• WHAT IS REQUIRED: Check each line below for "angkasa" and give the count of those that have it, nothing else.

• DATA FOR PROCESSING:
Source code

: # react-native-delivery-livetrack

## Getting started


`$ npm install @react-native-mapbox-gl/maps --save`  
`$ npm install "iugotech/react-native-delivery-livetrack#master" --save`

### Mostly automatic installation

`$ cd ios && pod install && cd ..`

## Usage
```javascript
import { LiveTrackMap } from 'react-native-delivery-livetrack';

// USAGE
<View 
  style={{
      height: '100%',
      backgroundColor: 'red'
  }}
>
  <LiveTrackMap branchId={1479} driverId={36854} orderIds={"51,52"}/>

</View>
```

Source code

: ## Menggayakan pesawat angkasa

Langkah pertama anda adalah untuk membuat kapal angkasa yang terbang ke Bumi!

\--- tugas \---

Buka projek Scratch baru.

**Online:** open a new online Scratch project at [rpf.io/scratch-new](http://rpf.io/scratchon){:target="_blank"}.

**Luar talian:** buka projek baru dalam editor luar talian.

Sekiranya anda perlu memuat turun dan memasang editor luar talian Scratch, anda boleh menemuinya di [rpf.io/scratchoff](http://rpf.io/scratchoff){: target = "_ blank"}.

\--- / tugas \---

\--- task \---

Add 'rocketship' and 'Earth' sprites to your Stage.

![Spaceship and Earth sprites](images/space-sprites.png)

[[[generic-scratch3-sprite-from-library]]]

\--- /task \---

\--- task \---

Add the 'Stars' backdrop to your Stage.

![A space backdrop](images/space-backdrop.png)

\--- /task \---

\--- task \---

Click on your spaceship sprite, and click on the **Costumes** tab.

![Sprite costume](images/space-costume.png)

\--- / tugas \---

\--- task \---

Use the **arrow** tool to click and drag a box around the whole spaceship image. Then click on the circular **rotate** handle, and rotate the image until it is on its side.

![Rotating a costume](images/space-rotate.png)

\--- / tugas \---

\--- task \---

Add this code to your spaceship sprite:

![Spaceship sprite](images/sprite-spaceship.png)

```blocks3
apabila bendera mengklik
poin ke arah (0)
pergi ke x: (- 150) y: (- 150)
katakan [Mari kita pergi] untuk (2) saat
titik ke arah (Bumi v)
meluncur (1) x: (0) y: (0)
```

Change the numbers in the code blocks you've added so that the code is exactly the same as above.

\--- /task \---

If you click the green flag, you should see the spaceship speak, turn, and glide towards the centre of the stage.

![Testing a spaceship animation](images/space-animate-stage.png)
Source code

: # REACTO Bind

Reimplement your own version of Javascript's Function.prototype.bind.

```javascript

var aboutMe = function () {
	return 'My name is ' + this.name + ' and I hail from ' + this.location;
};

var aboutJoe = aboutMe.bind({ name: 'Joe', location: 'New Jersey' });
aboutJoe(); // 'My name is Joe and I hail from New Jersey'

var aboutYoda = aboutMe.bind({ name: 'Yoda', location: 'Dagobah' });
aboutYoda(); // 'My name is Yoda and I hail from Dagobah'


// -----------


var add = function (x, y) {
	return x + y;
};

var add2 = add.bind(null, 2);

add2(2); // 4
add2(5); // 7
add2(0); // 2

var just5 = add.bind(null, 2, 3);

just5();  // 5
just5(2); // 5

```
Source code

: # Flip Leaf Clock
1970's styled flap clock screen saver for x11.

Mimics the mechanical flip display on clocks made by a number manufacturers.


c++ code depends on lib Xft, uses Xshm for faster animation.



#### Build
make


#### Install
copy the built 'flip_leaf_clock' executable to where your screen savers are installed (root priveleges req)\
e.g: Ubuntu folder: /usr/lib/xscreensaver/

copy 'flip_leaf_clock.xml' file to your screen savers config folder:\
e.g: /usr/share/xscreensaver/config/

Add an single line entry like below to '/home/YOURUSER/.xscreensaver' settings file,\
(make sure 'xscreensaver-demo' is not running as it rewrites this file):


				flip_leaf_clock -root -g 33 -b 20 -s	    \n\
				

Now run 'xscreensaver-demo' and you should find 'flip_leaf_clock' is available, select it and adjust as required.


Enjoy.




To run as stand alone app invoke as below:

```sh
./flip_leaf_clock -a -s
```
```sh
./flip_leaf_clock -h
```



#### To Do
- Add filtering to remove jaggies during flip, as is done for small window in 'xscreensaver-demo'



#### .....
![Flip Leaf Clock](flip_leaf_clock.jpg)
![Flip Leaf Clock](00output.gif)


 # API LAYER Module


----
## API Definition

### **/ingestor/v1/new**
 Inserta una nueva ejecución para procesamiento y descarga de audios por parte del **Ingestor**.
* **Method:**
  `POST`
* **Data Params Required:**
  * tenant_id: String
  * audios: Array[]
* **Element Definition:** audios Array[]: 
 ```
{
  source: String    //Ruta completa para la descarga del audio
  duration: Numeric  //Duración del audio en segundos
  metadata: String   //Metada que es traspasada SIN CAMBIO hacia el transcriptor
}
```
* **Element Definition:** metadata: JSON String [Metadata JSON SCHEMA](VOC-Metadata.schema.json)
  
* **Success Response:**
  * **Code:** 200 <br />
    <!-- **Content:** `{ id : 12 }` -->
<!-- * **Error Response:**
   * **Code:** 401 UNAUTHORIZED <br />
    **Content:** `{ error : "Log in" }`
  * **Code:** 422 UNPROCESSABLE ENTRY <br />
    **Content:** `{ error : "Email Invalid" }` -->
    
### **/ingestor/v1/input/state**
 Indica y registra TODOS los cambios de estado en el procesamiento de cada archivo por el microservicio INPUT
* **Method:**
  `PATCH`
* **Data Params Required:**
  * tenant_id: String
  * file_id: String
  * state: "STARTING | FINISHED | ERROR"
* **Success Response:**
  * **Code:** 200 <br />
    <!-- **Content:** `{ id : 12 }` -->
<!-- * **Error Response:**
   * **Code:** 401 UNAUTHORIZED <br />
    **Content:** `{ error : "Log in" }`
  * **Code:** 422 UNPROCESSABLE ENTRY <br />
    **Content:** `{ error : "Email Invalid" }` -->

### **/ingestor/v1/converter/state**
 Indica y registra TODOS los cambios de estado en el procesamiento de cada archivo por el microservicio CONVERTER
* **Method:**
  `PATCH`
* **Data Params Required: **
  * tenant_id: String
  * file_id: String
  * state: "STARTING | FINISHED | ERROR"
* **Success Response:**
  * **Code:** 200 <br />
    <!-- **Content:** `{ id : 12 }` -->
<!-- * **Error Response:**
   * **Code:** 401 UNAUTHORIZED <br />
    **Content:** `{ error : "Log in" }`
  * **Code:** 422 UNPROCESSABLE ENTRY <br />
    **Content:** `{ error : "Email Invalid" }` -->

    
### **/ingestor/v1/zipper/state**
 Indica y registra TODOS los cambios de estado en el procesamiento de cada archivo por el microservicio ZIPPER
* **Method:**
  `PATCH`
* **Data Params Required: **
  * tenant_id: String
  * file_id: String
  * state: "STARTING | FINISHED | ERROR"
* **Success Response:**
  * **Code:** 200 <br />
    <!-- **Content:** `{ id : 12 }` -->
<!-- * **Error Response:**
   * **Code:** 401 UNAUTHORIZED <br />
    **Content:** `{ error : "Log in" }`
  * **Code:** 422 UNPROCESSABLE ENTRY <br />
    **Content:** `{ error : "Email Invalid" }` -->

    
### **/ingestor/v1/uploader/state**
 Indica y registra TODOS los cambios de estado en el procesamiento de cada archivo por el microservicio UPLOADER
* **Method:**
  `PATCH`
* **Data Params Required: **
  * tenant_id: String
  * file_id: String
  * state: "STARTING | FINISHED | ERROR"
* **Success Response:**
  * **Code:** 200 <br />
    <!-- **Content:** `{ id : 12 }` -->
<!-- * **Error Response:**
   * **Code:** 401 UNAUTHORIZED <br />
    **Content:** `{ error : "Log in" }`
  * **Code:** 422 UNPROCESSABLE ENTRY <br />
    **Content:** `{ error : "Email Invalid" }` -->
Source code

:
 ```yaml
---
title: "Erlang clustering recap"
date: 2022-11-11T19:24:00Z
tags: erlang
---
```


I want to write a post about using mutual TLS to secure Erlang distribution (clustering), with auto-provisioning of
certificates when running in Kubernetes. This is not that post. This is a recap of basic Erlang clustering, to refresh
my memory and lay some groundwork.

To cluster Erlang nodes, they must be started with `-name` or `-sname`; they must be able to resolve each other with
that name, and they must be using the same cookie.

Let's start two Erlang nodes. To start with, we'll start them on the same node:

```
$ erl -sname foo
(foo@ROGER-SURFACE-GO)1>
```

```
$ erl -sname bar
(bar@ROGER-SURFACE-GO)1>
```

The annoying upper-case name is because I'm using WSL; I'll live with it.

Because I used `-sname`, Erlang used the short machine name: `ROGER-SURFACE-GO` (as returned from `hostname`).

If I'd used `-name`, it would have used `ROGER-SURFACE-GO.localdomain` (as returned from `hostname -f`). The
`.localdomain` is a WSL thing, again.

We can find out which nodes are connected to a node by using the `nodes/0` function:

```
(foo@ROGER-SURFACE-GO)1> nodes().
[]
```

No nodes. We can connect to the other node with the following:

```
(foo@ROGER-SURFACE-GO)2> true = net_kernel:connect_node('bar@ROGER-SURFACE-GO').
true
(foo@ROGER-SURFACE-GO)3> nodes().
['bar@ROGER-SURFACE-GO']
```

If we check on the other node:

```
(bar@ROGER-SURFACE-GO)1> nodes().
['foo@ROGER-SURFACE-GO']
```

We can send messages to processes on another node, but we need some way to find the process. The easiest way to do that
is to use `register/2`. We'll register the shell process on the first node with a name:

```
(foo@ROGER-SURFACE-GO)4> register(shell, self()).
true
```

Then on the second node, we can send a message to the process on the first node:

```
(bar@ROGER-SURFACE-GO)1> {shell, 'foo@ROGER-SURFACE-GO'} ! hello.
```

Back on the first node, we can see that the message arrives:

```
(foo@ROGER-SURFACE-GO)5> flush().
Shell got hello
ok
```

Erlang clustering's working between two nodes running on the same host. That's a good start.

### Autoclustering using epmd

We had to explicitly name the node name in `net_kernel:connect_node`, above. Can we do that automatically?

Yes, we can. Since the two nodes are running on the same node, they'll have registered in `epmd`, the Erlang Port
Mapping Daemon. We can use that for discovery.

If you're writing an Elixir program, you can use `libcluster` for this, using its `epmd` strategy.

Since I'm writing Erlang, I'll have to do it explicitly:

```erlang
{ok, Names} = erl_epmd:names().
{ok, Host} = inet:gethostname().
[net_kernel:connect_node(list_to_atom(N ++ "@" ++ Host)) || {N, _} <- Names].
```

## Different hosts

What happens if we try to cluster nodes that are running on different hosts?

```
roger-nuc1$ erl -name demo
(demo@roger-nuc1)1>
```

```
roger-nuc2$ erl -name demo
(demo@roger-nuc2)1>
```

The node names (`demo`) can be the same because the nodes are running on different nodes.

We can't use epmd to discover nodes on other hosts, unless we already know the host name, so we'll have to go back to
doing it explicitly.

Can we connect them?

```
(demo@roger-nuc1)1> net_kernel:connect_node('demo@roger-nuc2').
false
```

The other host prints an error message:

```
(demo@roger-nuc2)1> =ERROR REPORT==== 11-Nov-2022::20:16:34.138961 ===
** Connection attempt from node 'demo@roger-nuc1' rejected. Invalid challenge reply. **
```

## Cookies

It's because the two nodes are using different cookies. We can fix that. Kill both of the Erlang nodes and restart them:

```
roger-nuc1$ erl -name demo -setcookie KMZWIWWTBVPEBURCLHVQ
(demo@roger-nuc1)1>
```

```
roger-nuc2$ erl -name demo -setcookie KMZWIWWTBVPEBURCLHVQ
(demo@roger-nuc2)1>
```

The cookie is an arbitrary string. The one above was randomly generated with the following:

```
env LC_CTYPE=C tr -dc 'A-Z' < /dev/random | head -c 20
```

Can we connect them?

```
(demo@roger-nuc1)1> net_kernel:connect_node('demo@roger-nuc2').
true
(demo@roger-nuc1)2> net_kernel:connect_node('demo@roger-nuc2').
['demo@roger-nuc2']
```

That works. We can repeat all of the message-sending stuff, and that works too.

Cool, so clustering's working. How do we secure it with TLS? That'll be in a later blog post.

• WRITTEN REPLY: 2